Vereador Maicon do CDHU (PRP)A onda de despejos no Conjunto Escrivão José Chacon Moriel, no Parque São Francisco e a participação da Secretaria Municipal de Habitação de Ferraz de Vasconcelos como mediadora do conflito entre mutuários inadimplentes e a Companhia de Desenvolvimento Habitacional e Urbano (CDHU) estão causando um clima de terror às famílias. O também morador na unidade habitacional inaugurada, em 1993, o vereador (foto) Michael Carneiro Aparecido (PRP), o Maicon do CDHU, requereu pedido de informação para saber quais os critérios usados pela pasta para selecionar os novos ocupantes de apartamentos vazios, na sessão ordinária, na segunda-feira, dia 28.

Na Tribuna da Câmara Municipal, o vereador disse que as famílias envolvidas na questão são formadas por pessoas carentes e trabalhadoras, mas, que, por razões, meramente, financeiras não puderam honrar o seu compromisso junto a CDHU, apesar delas terem feitos diversos acordos, ou seja, tentaram renegociar a dívida. A maioria das famílias retiradas do conjunto possui o chamado “contrato de gaveta”, isto e, acabou adquirindo o imóvel da mão de terceiros. Mesmo assim, o CDHU aceitou dialogar com elas, porém, tudo esbarra na falta de dinheiro. “Trata-se de um tema muito preocupante, por isso, peço o apoio dos meus colegas vereadores para cobrarmos uma saída”, diz Maicon do CDHU.

Além disso, o parlamentar sugeriu em caráter de urgência que a administração da cidade designe uma visita psicossocial para atender às famílias vítimas do processo de reintegração de posse para apurar, de fato, a situação em que elas encontram-se, no momento. Na prática, Maicon do CDHU quer que a Prefeitura Municipal tome providências no sentido de ampará-los neste instante tão difícil. Segundo ele, a ausência do poder público local na busca de uma solução plausível para o impasse pode trazer consequências terríveis em relação à garantia de direitos fundamentais daquelas pessoas, especialmente, no que diz respeito ao seu bem-estar físico, psíquico e social, sobretudo, de crianças que lá residem.

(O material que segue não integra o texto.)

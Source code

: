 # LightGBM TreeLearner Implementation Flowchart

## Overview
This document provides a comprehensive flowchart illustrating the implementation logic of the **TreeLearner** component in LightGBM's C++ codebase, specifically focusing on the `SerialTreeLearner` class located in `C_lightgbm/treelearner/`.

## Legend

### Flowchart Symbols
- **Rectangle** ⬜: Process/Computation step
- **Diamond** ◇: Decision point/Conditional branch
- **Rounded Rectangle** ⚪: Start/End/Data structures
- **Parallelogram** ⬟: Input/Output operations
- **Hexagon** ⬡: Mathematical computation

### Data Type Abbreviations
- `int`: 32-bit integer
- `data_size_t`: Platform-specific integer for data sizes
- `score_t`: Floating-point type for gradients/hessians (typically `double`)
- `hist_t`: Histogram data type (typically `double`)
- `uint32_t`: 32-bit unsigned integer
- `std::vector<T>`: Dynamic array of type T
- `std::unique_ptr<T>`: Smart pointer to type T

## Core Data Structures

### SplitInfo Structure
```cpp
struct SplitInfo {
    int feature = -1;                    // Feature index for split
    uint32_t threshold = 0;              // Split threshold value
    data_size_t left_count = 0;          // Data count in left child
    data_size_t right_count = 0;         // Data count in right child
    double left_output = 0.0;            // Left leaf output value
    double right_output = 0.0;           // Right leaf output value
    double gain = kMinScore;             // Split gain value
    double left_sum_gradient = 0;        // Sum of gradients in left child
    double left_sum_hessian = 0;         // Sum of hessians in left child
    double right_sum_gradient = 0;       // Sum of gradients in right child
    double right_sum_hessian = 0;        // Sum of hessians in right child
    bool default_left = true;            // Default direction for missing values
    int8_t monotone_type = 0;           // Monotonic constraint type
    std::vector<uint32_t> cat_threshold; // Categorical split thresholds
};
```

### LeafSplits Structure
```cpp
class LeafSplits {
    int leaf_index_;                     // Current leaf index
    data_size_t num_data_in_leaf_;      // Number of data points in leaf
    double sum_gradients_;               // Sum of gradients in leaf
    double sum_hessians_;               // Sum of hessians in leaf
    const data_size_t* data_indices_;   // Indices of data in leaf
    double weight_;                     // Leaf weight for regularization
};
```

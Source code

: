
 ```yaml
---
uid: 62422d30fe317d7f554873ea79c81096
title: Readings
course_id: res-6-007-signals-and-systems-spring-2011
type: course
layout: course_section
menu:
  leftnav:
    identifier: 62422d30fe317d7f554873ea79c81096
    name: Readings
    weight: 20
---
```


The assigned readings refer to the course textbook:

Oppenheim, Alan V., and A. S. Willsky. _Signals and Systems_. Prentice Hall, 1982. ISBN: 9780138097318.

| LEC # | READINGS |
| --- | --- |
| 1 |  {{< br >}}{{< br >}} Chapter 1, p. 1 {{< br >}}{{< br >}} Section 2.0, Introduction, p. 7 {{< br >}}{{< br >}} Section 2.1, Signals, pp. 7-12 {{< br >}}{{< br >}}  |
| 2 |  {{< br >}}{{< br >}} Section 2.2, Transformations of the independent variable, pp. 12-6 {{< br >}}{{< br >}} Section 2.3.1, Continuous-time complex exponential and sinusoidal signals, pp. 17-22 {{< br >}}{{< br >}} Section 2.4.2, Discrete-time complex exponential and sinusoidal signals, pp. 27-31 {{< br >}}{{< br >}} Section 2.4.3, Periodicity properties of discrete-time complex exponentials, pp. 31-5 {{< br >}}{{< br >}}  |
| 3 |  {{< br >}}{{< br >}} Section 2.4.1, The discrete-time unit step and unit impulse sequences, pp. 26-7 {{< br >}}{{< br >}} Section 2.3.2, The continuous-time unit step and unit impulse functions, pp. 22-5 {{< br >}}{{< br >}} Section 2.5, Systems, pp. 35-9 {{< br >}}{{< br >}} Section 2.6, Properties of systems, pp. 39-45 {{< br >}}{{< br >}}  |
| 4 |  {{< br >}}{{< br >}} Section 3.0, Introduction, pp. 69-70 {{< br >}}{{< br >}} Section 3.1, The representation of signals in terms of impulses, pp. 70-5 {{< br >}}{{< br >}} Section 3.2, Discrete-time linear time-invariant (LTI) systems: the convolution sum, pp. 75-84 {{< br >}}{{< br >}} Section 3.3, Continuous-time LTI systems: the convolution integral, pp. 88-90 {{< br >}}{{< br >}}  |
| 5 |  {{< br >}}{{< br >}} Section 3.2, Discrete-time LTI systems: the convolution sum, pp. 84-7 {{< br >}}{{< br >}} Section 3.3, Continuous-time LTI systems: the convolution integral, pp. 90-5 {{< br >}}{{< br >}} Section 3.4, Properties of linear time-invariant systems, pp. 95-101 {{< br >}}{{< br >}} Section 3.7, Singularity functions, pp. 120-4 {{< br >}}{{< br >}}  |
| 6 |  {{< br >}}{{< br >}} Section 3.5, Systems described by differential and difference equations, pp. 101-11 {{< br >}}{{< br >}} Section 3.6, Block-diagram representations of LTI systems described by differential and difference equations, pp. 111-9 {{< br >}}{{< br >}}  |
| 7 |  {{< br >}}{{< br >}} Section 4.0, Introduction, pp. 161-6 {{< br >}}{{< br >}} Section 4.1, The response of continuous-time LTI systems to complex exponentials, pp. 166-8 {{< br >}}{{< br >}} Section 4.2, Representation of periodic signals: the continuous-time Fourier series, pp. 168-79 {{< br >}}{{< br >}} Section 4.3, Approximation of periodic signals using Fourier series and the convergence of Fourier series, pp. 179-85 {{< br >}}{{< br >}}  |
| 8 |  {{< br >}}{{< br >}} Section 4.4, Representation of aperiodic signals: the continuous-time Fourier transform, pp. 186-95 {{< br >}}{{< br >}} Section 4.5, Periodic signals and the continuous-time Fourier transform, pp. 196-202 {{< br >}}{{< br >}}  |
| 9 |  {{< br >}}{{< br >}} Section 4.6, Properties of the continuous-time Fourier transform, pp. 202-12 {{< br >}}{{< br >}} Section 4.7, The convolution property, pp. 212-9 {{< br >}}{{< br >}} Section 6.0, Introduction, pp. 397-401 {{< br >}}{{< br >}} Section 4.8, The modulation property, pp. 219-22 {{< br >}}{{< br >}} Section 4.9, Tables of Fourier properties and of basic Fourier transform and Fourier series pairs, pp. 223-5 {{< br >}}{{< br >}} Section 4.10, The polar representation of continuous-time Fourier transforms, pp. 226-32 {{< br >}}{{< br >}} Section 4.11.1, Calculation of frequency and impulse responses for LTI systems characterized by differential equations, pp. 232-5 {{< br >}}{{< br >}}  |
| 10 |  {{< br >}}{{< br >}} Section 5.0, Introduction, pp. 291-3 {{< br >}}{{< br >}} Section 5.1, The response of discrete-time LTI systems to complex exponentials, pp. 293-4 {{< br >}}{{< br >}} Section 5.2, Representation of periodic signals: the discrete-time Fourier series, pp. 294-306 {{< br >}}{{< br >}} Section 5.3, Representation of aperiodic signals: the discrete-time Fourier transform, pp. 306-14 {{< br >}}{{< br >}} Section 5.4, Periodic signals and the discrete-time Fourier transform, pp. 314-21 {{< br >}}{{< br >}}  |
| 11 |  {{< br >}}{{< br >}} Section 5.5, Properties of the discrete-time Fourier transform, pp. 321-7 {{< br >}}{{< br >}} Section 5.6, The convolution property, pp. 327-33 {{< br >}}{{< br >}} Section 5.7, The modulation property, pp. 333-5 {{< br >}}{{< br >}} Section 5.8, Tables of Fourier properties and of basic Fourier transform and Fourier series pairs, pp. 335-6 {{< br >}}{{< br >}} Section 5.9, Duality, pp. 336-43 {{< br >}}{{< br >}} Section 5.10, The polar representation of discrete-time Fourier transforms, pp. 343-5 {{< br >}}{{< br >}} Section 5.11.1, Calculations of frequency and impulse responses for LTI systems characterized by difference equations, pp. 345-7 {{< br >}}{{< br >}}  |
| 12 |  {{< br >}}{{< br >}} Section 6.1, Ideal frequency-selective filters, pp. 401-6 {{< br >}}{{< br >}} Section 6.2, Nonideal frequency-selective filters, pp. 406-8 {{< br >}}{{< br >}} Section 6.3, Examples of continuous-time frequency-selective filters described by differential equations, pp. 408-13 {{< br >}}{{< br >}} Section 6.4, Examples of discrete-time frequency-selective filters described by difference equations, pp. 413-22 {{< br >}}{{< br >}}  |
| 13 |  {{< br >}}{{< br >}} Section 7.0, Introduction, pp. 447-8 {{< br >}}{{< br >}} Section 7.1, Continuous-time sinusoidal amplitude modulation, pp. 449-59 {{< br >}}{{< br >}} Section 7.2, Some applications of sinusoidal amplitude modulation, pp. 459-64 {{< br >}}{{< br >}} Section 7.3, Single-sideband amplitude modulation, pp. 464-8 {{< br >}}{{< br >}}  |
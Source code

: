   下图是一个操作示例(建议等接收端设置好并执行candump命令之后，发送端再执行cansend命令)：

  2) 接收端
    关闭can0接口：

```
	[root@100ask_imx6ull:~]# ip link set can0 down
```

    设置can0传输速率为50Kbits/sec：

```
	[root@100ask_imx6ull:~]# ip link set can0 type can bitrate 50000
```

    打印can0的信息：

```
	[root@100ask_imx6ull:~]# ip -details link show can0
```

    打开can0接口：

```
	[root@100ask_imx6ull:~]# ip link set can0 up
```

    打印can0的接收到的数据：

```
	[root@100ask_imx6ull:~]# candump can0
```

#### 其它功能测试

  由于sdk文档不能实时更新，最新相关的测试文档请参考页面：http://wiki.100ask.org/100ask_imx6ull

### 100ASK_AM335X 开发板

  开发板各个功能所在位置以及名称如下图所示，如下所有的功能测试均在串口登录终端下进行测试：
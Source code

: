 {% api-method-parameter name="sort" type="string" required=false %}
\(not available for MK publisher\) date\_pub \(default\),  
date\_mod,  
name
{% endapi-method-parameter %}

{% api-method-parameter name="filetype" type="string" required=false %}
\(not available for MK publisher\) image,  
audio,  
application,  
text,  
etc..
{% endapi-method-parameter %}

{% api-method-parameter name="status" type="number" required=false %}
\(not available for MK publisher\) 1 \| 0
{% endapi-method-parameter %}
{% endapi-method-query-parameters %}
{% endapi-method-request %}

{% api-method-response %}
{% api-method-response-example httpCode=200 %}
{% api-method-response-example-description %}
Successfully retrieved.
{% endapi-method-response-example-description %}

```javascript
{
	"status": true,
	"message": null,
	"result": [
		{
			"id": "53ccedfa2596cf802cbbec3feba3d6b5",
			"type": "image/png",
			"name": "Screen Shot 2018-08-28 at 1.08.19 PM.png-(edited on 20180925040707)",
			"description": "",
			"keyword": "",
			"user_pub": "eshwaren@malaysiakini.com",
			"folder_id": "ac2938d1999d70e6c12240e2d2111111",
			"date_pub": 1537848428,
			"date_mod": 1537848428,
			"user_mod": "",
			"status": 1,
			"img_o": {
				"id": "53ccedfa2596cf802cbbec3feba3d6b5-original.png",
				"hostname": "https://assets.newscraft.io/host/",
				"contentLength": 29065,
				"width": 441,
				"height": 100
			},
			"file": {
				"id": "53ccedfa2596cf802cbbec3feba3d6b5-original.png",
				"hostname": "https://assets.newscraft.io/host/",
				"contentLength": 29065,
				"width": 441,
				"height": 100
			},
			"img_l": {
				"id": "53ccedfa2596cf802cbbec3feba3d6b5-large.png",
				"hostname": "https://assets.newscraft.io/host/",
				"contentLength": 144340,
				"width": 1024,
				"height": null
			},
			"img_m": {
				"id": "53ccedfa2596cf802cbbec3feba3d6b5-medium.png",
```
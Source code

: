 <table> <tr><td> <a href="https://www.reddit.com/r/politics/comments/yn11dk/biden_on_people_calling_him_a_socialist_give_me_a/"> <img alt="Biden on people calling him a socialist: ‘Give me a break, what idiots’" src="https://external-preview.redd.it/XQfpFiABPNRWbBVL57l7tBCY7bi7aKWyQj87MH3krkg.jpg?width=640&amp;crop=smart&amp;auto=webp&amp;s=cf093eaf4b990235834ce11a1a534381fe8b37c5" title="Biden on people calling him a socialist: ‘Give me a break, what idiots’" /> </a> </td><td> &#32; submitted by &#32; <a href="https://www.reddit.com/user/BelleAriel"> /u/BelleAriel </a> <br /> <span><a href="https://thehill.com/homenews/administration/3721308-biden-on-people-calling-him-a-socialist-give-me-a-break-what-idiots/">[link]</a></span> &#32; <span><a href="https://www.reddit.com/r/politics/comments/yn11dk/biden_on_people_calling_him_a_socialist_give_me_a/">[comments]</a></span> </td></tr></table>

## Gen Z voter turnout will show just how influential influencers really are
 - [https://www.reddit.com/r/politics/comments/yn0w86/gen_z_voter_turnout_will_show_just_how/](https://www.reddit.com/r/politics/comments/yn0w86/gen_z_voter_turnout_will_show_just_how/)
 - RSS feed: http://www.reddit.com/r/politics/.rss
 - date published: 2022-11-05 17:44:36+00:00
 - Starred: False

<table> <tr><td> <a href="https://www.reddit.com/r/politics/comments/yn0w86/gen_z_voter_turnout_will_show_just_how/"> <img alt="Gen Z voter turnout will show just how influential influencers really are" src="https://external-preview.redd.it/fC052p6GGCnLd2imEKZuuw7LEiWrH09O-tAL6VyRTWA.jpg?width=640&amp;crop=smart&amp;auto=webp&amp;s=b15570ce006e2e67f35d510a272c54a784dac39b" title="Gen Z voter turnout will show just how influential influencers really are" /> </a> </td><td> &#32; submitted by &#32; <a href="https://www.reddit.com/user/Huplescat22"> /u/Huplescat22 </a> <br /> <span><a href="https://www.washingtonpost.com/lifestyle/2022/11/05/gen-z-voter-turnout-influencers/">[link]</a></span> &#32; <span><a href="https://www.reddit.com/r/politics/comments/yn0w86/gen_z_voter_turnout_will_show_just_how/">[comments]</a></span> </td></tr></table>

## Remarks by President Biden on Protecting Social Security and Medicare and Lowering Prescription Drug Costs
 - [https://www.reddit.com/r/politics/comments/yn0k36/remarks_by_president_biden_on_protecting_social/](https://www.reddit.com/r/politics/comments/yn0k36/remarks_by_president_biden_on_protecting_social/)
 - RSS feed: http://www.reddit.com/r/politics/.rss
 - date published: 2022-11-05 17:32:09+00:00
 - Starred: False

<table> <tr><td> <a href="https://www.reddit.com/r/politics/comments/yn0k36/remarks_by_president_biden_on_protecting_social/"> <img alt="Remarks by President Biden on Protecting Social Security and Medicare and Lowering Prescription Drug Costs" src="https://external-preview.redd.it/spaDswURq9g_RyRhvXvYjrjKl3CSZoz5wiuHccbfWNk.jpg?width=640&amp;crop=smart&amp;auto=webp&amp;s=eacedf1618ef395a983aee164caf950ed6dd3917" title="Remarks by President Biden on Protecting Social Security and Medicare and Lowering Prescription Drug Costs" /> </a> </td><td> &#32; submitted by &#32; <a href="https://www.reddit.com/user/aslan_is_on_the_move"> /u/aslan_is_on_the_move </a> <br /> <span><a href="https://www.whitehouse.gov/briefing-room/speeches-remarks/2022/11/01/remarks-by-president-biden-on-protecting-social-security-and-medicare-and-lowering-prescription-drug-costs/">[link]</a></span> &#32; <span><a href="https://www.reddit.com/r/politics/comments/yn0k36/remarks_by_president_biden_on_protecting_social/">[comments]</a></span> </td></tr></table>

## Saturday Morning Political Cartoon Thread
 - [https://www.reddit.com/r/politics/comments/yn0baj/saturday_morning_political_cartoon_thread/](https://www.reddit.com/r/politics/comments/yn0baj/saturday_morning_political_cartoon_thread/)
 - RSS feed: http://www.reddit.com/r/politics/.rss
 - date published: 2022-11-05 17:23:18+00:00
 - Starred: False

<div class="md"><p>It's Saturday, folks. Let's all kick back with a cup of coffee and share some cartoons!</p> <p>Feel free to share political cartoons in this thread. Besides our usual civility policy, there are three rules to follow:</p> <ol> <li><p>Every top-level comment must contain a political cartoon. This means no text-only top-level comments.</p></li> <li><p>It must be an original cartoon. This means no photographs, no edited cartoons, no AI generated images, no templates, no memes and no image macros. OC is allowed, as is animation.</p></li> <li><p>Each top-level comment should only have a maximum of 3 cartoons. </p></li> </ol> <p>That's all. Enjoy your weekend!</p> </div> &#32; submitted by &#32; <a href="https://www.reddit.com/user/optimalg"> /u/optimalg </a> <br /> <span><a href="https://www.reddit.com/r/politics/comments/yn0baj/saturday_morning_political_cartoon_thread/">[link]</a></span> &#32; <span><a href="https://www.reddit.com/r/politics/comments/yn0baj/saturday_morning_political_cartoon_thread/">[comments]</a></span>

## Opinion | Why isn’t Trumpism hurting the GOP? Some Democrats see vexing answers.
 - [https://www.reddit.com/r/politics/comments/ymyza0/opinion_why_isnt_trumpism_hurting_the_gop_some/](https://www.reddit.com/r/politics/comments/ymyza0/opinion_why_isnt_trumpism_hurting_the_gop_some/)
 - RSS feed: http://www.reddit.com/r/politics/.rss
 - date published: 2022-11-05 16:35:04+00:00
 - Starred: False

Solidário ao requerimento do colega, o vereador Antonio Carlos Alves Correia (PSD), o Tonho, afirmou que o governo municipal como agente intermediador precisa arrumar uma alternativa para os caos habitacional instalado no Conjunto Residencial Escrivão José Chacon Moriel. Para ele, os moradores necessitam de ajuda imediata e, portanto, cabe ao Poder Executivo fazer a sua parte no assunto. “Na realidade, a Prefeitura Municipal, juntamente, com as famílias têm de tentar parar esse processo de reintegração de posse por meio de um acordo judicial. Além disso, claro deixar o critério utilizado para escolher os novos moradores. Afinal, não é prudente prevalecer um possível apadrinhamento político”, destaca Tonho. O presidente da Câmara Municipal, Luiz Fábio Alves da Silva (PSDB), o Fabinho, não descarta formar uma comissão para acompanhar o caso.

Por Pedro Ferreira.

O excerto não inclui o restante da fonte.